More specifically, there is a Queen.

She is beautiful in the way wild animals are beautiful, but with the intelligence that keeps people wary. More intelligence, in fact, because when she looks at you, her face twists.

“You’ve made deals, mortal,” she hisses. Her court freezes around her, some half off the ground, some with their eyes still sliding from you to her and back again. Elyse and Milton look like mannequins, grotesque smiles on their faces.

“Everything I have,” you say, “was freely given.”

That sets the court chattering, whispering through their frozen lips. 

The Queen rises, a terrifying movement that puts her far above you. She glides forward, the wind howling at her back but not daring to actually touch her. “What did you come here for?”

You meet her eyes without fear (an apple for your health) and say, “For my friends.”

“They walked in of their own free will,” the Queen says. “They’re ours.”

You know things, thanks to your eye. You know that she’s right, you know that there is no way to break such an enchantment. They must dance until sunrise and, if they’re alive, they will be released.

You see the shards on the ground, some of them bones, and know that no one is ever alive by sunrise.

“No,” you tell the Queen, “they’re mine.”

And you fight.

She is old and powerful, but her power is a taken thing, held hostage by her beauty and her own magic. Everything you have is your own, molded to your soul, at the tips of your fingers, but you are young.

You win anyway.

And the death of the Queen is such a favor that the earth gives you a gift. You beg it not to, beg it to hold back its power, but it doesn’t. It can’t, it’s not its way.

Power fills you, transforms you. It breaks your skin and sear along the mark on your left palm, embedding it further. Every part of you shifts and breaks over and over again as the power searches for the right form to house it.

When it’s done, you are the same but different. The light court watches as you scream over the body of their queen, a sound that’s too loud to come from a human throat.
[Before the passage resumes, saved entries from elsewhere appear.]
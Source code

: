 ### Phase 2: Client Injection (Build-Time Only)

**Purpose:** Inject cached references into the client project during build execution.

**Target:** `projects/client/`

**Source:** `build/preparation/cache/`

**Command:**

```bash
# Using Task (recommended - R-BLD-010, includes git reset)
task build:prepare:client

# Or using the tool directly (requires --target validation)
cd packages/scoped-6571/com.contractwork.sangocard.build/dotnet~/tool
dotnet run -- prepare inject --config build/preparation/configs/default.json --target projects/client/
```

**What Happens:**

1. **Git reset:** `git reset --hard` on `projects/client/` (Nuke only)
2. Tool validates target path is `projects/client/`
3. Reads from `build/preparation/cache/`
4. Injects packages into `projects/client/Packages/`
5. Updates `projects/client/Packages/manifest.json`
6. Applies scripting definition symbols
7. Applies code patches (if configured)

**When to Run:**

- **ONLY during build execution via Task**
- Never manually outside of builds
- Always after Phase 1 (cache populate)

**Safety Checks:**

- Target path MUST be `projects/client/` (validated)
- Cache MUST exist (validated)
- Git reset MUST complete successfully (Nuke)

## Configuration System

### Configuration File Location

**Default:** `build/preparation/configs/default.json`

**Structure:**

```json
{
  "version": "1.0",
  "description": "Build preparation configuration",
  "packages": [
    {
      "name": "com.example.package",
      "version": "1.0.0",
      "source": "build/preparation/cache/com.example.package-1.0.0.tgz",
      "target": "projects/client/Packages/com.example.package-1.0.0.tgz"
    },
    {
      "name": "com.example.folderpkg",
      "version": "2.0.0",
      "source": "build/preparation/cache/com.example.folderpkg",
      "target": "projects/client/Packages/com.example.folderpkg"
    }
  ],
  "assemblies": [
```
A few of them keel over, unconscious or dead, you don’t care.

There is no space for you among mortals anymore.

When morning comes, you send Milton and Elyse back to the campsite, wipe their memories of you. You are calmer now, resigned, and there is nothing here for you.

The light court tries to make you stay, saying something about taking over, but you won’t do that. You won’t become what she was, and you are not bound to anyone.

You set across the world and search for favors.